Source texts of formatted documents:
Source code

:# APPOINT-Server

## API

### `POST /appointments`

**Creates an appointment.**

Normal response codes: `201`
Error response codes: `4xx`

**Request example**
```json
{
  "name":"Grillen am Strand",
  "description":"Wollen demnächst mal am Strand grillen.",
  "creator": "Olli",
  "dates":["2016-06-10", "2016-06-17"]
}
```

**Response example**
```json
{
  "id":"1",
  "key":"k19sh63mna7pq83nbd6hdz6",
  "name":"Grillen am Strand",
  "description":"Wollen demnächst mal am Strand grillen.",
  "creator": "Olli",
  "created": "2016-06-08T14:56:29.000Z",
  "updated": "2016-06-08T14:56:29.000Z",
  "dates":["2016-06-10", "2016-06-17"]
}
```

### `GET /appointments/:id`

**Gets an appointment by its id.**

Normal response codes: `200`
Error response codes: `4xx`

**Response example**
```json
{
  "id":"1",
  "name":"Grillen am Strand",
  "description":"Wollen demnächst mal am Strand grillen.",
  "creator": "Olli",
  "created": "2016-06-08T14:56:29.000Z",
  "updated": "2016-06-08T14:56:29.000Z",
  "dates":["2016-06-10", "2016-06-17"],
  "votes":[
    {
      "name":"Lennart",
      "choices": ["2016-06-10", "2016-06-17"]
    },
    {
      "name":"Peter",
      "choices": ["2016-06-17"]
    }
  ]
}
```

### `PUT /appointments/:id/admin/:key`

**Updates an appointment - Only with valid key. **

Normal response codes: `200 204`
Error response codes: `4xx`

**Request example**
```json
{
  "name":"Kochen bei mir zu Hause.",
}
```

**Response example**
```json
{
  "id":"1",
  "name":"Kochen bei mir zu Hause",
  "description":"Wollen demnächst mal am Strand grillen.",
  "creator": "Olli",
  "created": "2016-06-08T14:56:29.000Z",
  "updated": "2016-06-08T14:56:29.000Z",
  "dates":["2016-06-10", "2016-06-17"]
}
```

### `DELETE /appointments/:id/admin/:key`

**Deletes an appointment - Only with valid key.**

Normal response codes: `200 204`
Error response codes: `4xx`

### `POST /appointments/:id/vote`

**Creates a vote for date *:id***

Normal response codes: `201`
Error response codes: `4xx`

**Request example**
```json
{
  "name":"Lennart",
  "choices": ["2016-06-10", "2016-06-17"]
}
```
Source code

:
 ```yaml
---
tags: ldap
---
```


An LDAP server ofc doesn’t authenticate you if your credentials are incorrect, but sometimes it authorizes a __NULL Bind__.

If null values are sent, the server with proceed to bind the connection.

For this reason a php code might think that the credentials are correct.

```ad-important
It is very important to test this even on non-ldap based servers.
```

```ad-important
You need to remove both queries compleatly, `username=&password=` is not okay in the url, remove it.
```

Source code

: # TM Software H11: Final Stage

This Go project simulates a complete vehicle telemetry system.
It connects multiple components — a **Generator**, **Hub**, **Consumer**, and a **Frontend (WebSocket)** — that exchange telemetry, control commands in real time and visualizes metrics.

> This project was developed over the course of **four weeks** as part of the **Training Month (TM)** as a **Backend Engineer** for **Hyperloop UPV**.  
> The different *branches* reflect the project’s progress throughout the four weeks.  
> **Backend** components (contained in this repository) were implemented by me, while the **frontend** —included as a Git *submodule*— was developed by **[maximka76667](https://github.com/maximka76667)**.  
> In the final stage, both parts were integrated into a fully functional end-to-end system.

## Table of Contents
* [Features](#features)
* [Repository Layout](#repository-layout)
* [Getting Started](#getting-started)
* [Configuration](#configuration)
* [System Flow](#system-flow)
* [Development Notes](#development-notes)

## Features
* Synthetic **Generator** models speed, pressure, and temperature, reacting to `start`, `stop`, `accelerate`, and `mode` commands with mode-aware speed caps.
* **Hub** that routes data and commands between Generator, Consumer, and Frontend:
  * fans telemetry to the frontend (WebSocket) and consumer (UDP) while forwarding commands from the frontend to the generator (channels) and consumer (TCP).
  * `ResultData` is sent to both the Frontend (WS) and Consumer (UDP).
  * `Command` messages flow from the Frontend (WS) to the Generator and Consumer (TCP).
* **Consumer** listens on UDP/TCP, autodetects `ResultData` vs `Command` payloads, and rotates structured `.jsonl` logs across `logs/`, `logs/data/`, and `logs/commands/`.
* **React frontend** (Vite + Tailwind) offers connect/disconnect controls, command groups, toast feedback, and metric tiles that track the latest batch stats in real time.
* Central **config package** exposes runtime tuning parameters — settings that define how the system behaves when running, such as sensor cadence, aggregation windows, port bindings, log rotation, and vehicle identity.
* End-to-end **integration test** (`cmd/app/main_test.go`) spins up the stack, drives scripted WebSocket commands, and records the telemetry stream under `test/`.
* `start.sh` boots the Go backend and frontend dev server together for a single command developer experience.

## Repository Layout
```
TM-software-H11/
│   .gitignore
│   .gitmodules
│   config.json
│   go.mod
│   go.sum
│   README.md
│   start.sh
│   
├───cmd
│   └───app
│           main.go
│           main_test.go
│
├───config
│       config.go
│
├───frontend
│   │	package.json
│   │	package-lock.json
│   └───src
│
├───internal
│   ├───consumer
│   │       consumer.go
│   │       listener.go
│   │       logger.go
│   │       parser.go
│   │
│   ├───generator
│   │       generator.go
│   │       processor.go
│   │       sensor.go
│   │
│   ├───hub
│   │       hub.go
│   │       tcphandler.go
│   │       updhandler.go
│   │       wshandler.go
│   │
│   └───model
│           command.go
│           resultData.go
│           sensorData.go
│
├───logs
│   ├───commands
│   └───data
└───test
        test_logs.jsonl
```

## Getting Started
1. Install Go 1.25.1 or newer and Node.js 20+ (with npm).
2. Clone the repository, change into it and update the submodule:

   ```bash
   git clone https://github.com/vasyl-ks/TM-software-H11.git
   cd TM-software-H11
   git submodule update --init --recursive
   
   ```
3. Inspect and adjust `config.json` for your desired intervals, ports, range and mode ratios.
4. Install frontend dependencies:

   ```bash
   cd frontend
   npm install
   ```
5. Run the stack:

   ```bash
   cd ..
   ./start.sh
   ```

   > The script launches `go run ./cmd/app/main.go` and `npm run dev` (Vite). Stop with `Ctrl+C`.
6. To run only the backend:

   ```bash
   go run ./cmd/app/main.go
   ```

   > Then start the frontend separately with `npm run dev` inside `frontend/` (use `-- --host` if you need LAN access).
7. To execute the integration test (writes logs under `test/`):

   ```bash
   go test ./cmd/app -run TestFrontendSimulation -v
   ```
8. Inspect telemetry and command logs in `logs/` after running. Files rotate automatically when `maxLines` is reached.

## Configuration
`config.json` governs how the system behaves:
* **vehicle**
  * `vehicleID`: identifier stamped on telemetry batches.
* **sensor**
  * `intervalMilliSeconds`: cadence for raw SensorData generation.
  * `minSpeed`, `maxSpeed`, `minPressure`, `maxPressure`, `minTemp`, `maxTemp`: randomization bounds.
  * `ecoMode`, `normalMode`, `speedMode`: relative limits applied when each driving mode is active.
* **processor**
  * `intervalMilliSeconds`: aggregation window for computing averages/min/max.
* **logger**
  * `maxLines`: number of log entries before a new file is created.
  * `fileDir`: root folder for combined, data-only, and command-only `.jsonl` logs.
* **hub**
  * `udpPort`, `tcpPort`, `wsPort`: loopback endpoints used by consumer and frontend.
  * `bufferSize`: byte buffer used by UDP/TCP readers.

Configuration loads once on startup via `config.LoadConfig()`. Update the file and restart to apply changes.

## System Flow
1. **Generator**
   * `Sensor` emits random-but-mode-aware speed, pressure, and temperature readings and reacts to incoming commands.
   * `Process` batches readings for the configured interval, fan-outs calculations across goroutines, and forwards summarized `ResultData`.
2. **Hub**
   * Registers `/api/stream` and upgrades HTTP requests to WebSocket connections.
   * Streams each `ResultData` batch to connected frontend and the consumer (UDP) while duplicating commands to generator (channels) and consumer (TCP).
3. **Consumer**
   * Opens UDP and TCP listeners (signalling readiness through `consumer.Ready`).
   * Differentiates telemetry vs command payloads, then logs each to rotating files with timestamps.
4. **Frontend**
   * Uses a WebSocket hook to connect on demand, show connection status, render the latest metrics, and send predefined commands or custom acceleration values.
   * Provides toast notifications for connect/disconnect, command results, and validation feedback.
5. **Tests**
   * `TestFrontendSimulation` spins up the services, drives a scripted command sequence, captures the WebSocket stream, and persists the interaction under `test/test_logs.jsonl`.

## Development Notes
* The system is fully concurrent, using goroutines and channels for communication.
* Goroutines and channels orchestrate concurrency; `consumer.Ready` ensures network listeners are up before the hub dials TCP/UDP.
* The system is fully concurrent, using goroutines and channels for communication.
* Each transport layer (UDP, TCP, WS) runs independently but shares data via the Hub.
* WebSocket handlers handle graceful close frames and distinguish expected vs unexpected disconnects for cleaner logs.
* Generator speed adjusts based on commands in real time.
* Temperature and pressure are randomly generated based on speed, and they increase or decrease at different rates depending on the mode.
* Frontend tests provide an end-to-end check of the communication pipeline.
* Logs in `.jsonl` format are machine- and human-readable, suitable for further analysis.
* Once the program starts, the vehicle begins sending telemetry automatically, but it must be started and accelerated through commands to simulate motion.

Directions: From the entries, copy out each line containing the word "listeners".

Task response:
   * Opens UDP and TCP listeners (signalling readiness through `consumer.Ready`).
* Goroutines and channels orchestrate concurrency; `consumer.Ready` ensures network listeners are up before the hub dials TCP/UDP.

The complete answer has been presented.